北朝鮮が、昨日始まった韓米合同軍事演習「キーリゾルブ」を問題視し、南北(韓国・北朝鮮)間の通信手段として唯一残っていた軍同士の通信を一方的に遮断する措置を取った。

これによって、南北軍事境界線を経由し北朝鮮の開城(ケソン)工業団地を出入りしていた韓国人要員が足止めされた。昨日、開城工業団地に入ろうとした韓国人約700人が、北朝鮮軍から名簿の通報を受けられなかったために足止めされ、同日、韓国に戻る予定だった約80人の正常な帰途も遮断された。もしかすると開城工業団地に残っている韓国人労働者およそ500人が足止めされ「人質」になる可能性すら排除できない厳しい状況である。

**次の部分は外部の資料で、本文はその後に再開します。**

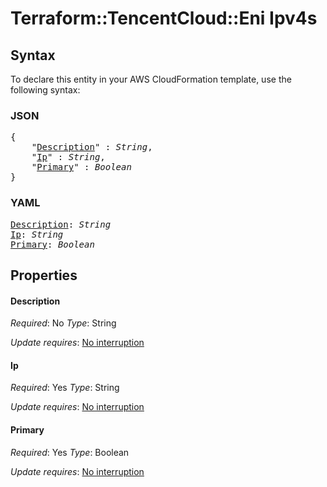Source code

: # Terraform::TencentCloud::Eni Ipv4s

## Syntax

To declare this entity in your AWS CloudFormation template, use the following syntax:

### JSON

<pre>
{
    "<a href="#description" title="Description">Description</a>" : <i>String</i>,
    "<a href="#ip" title="Ip">Ip</a>" : <i>String</i>,
    "<a href="#primary" title="Primary">Primary</a>" : <i>Boolean</i>
}
</pre>

### YAML

<pre>
<a href="#description" title="Description">Description</a>: <i>String</i>
<a href="#ip" title="Ip">Ip</a>: <i>String</i>
<a href="#primary" title="Primary">Primary</a>: <i>Boolean</i>
</pre>

## Properties

#### Description

_Required_: No
_Type_: String

_Update requires_: [No interruption](https://docs.aws.amazon.com/AWSCloudFormation/latest/UserGuide/using-cfn-updating-stacks-update-behaviors.html#update-no-interrupt)

#### Ip

_Required_: Yes
_Type_: String

_Update requires_: [No interruption](https://docs.aws.amazon.com/AWSCloudFormation/latest/UserGuide/using-cfn-updating-stacks-update-behaviors.html#update-no-interrupt)

#### Primary

_Required_: Yes
_Type_: Boolean

_Update requires_: [No interruption](https://docs.aws.amazon.com/AWSCloudFormation/latest/UserGuide/using-cfn-updating-stacks-update-behaviors.html#update-no-interrupt)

李明博(イ・ミョンバク)政権を狙って、北朝鮮が韓国に対する脅威の度を強めてきたのは昨日今日に始まったことではない。先週は「キーリゾルブ」の期間中に、北朝鮮領空とその周辺を通過する韓国民間機の安全運航を保証できないと脅かし、昨日、北朝鮮軍最高司令部は全軍に「戦闘準備態勢」の命令を予告した。

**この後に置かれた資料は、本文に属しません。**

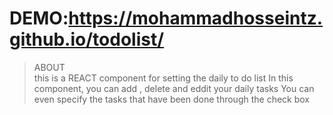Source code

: # DEMO:https://mohammadhosseintz.github.io/todolist/

> ABOUT <br />
this is a REACT component for setting the daily to do list In this component, you can add , delete and eddit your daily tasks
You can even specify the tasks that have been done through the check box

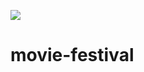 <img src="https://repository-images.githubusercontent.com/318563592/e7b97880-a9ec-11eb-8c24-fbb1d61f9e9a"
    />


# movie-festival
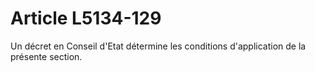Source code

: # Article L5134-129

Un décret en Conseil d'Etat détermine les conditions d'application de la présente section.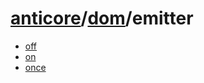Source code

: # [anticore](../../#reference)/[dom](../#reference)/<a name="reference">emitter</a>

* [off](./off/#reference)
* [on](./on/#reference)
* [once](./one/#reference)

いますぐにでも何かが起こりそうな一触即発の危機感を高めるために必死になっているといっても言いすぎではない。韓米両国が何度も強調した通り「キーリゾルブ」は攻撃向けの演習ではない。北朝鮮軍が奇襲的に韓国を侵攻した場合を踏まえた、防衛的な性格の合同対応演習にすぎない。今年初めて実施されるものでもない。韓米軍当局は北朝鮮軍に参観まで要請した。

それなのに、北朝鮮がこれを「北朝鮮を侵攻するための戦争演習だ」と強弁し、韓国に対する「立体的な脅威」に臨むというのは、韓国内部の対立と北朝鮮体制の結束を同時に狙う高度な心理戦だというのが大方の見方だ。オバマ米政権で北朝鮮政策を担当するボスワース特別代表が昨日ソウルで、北朝鮮が取った通信遮断措置に遺憾の意をを表明したのも、北朝鮮のこうした意図をよく知っているためとみられる。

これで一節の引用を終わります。